Correction: Not at all. The other arm held Frank securely around the neck so that opening and re-grasping for both Frank's legs would be risk-free.

johnrosa

Corrected entry: The first time Dave is shown running around the room on the ship, in the roomwide shot he runs past the three hibernating crew, then the two empty beds. In the following chase shot on his back, he passes them in reverse order.

Phoenix

Correction: The scenes aren't necessarily continuous time, but a collage of shots of his exercise period. He even reverses direction between two of the shots so where the pair of sleeping crew was on his left, they are now on his right.

johnrosa

Corrected entry: On Discovery, artificial gravity is created by a spinning centrifuge. This is fine, but crew members are shown climbing a ladder into the center, where they are weightless. In reality, they would experience a quite large force perpendicular to the ladder. This is because they still have momentum from traveling with the floor of the centrifuge, but the speed of the higher steps is lower, and the speed in the center is zero.

Correction: True, but you are not taking all of the variables into consideration. Most importantly, how fast is the centrifuge spinning?

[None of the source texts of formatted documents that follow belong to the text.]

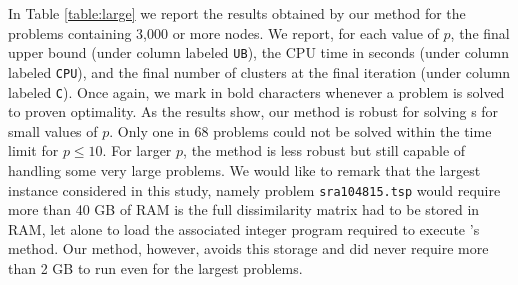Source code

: \documentclass[ijoo,nonblindrev]{informs-ijoo}
\begin{document}
In Table \ref{table:large} we report the results obtained by our method for the problems containing 3,000 or more nodes. We report, for each value of $p$, the final upper bound (under column labeled \texttt{UB}), the CPU time in seconds (under column labeled \texttt{CPU}), and the final number of clusters at the final iteration (under column labeled \texttt{C}). Once again, we mark in bold characters whenever a problem is solved to proven optimality. As the results show, our method is robust for solving \pDP{}s for small values of $p$. Only one in 68 problems could not be solved within the time limit for $p\leq 10$. For larger $p$, the method is less robust but still capable of handling some very large problems. We would like to remark that the largest instance considered in this study, namely problem \texttt{sra104815.tsp} would require more than 40 GB of RAM is the full dissimilarity matrix had to be stored in RAM, let alone to load the associated integer program required to execute \citeauthor{Sayah2017new}'s method. Our method, however, avoids this storage and did never require more than 2 GB to run even for the largest problems.
\end{document}
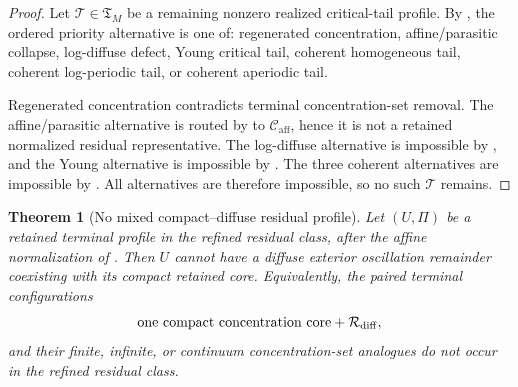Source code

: \documentclass[11pt]{amsart}
\numberwithin{equation}{section}
\theoremstyle{plain}
\newtheorem{theorem}{Theorem}[section]
\theoremstyle{definition}
\theoremstyle{remark}
\newcommand{\Caff}{\mathcal C_{\mathrm{aff}}}
\newcommand{\Tcrit}{\mathfrak T_M}
\begin{document}
\begin{proof}
Let \(\mathcal T\in\Tcrit\) be a remaining nonzero realized critical-tail profile.
By , the ordered priority alternative
is one of: regenerated concentration, affine/parasitic collapse, log-diffuse defect,
Young critical tail, coherent homogeneous tail, coherent log-periodic tail, or
coherent aperiodic tail.

Regenerated concentration contradicts terminal concentration-set removal.  The
affine/parasitic alternative is routed by
 to \(\Caff\), hence it is not a
retained normalized residual representative.  The log-diffuse alternative is
impossible by , and the Young
alternative is impossible by .  The three coherent alternatives are impossible by
.  All alternatives are
therefore impossible, so no such \(\mathcal T\) remains.
\end{proof}

\begin{theorem}[No mixed compact--diffuse residual profile]
\label{thm:no-mixed-compact-diffuse}
Let \((U,\Pi)\) be a retained terminal profile in the refined residual class,
after the affine normalization of .
Then \(U\) cannot have a diffuse exterior oscillation remainder coexisting with
its compact retained core.  Equivalently, the paired terminal configurations
\[
   \hbox{one compact concentration core}+\mathcal R_{\rm diff},
\]
and their finite, infinite, or continuum concentration-set analogues do not occur in
the refined residual class.
\end{theorem}
\end{document}
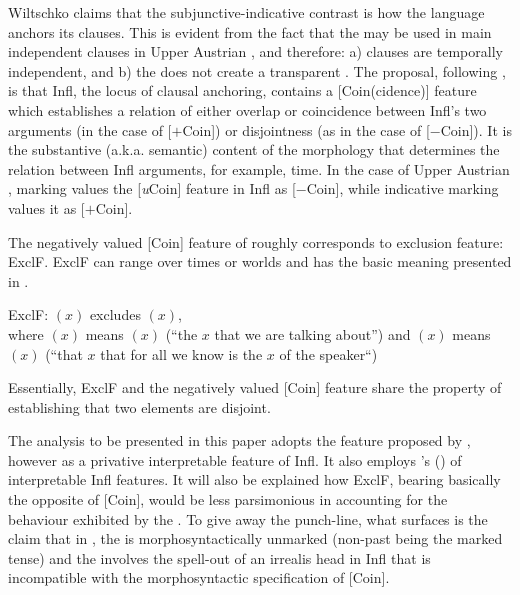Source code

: \documentclass[output=paper,modfonts,newtxmath,hidelinks,]{langscibook}
\begin{document}
\noindent Wiltschko claims that the subjunctive-indicative contrast is how the language anchors its clauses. This is evident from the fact that the  may be used in main independent clauses in Upper Austrian , and therefore: a)  clauses are temporally independent, and b) the  does not create a transparent . The proposal, following \citet{RitterWiltschko2005,RitterWiltschko2009}, is that Infl, the locus of clausal anchoring, contains a [Coin(cidence)] feature which establishes a relation of either overlap or coincidence between Infl’s two arguments (in the case of [$+$Coin]) or disjointness (as in the case of [$-$Coin]). It is the substantive (a.k.a. semantic) content of the morphology that determines the relation between Infl arguments, for example, time. In the case of Upper Austrian ,  marking values the [\textit{u}Coin] feature in Infl as [$-$Coin], while indicative marking values it as [$+$Coin].\largerpage

The negatively valued [Coin] feature of \citet{RitterWiltschko2005,RitterWiltschko2014} roughly corresponds to   exclusion feature: ExclF. ExclF can range over times or worlds and has the basic meaning presented in .

\newpage 
\ea \label{10:ex21}
ExclF: $(x)$ excludes $(x)$,\\where {}$(x)$ means $(x)$ (“the $x$ that we are talking about”) and $(x)$ means $(x)$ (“that $x$ that for all we know is the $x$ of the speaker“)
    \hfill \citep[246]{Iatridou2000}
	\z
\z

\noindent Essentially, ExclF and the negatively valued [Coin] feature share the property of establishing that two elements are disjoint.

The analysis to be presented in this paper adopts the feature proposed by \citet{RitterWiltschko2005,RitterWiltschko2009}, however as a privative interpretable feature of Infl. It also employs \citeauthor{Cowper2002}'s (\citeyear{Cowper2002,Cowper2005})  of interpretable Infl features. It will also be explained how ExclF, bearing basically the opposite  of [Coin], would be less parsimonious in accounting for the behaviour exhibited by the  . To give away the punch-line, what surfaces is the claim that in , the  is morphosyntactically unmarked (non-past being the marked tense) and the   involves the spell-out of an irrealis head in Infl that is incompatible with the morphosyntactic specification of [Coin]. 
\end{document}
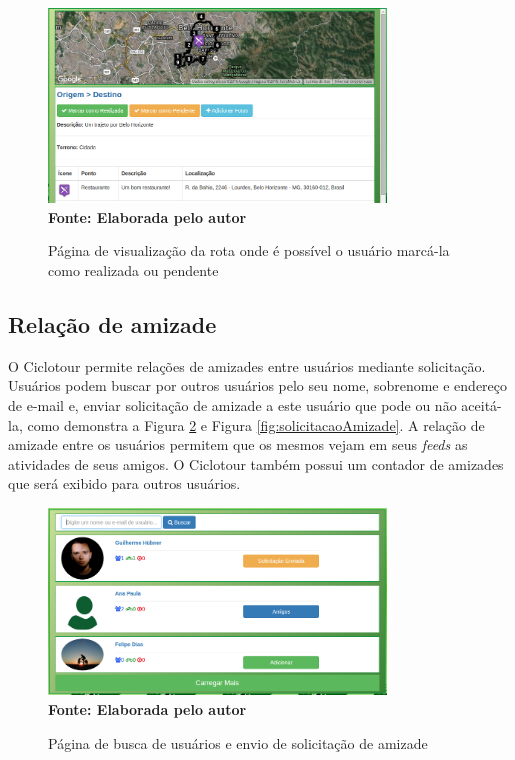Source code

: \begin{figure}[!ht]
	\centering	
	\caption[\hspace{0.1cm} Marcar rotas como realizadas ou pendentes.]
	{Página de visualização da rota onde é possível o usuário marcá-la como realizada ou pendente}
	  \vspace{-0.4cm}
	\includegraphics[width=0.8\textwidth]{figuras/marcarRota.png}
	 \vspace{0cm}
	\\\textbf{\footnotesize Fonte: Elaborada pelo autor}
	\label{fig:marcarRota}
\end{figure}

\subsection{Relação de amizade}

O Ciclotour permite relações de amizades entre usuários mediante solicitação. Usuários podem buscar por outros usuários pelo seu nome, 
sobrenome e 
endereço de e-mail e, enviar solicitação de amizade a este usuário que pode ou não aceitá-la, como demonstra a Figura \ref{fig:buscarUsuario} e 
Figura \ref{fig:solicitacaoAmizade}. A relação de amizade entre os usuários permitem que os mesmos vejam em seus \textit{feeds} as atividades de seus 
amigos. O Ciclotour também possui um contador de amizades que será exibido para outros usuários.

\begin{figure}[!ht]
	\centering	
	\caption[\hspace{0.1cm} Buscar usuários.]
	{Página de busca de usuários e envio de solicitação de amizade}
	  \vspace{-0.4cm}
	\includegraphics[width=0.8\textwidth]{figuras/buscarUsuario.png}
	 \vspace{0cm}
	\\\textbf{\footnotesize Fonte: Elaborada pelo autor}
	\label{fig:buscarUsuario}
\end{figure}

We don't really know; they never say that the subjects standing at the bottom of the ladder are under full gravity; it may be a fraction of earth's gravity. Second, they take a few seconds to climb/descend the ladder, and they are bracing themselves from any sideways motion while on the trips up and down. Saying they would experience "quite a large force perpendicular to the ladder" is an asumption. It is also not a movie mistake, your statement would have to include both the amount of force that should be pushing them sideways and proof that they could not overcome the force by grasping the ladder rungs tightly.

BocaDavie Premium member

2001: A Space Odyssey mistake picture

Continuity mistake: When Dave gets his supper, the order of the slop from right to left is yellow, light brown, light brown, dark brown. Later when he's eating, the order is yellow, orange brown, dark brown, light brown. (00:59:00 - 00:59:50)

????

More mistakes in 2001: A Space Odyssey

Dave Bowman: Open the pod bay doors, HAL.
HAL: I'm sorry Dave, I'm afraid I can't do that.

More quotes from 2001: A Space Odyssey

Trivia: The leopard lying on a dead zebra was actually lying on a dead horse painted to look like a zebra. The cat wasn't too happy with that scene.

Larry Koehn

More trivia for 2001: A Space Odyssey

Question: What was the ultimate destination of the Jupiter mission? The giant planet is made of gas, it has no solid surface to land on. Theoretically a spacecraft could land on one of Jupiter's moons, but they lie within the lethal radiation belt.

Answer: The ultimate goal was to orbit Jupiter to study the Monolith also in orbit around it.

Grumpy Scot

Answer: The objective of the Discovery (Jupiter) mission was to locate the recipient of the powerful radio signal that was transmitted from the Moon earlier in the movie. Interestingly, the destination of the Discovery mission changed between Jupiter to Saturn and back to Jupiter during the production of the film. The Jupiter visual effects had already been shot ("in the can" as it were) when Stanley Kubrick decided to change to Saturn. It was the protest of the visual effects team, who had already spent much time and money on the Jupiter effects, that convinced Kubrick to stay with Jupiter. In the meantime, author Arthur C. Clarke went ahead and changed the destination to Saturn in his written treatment of the movie.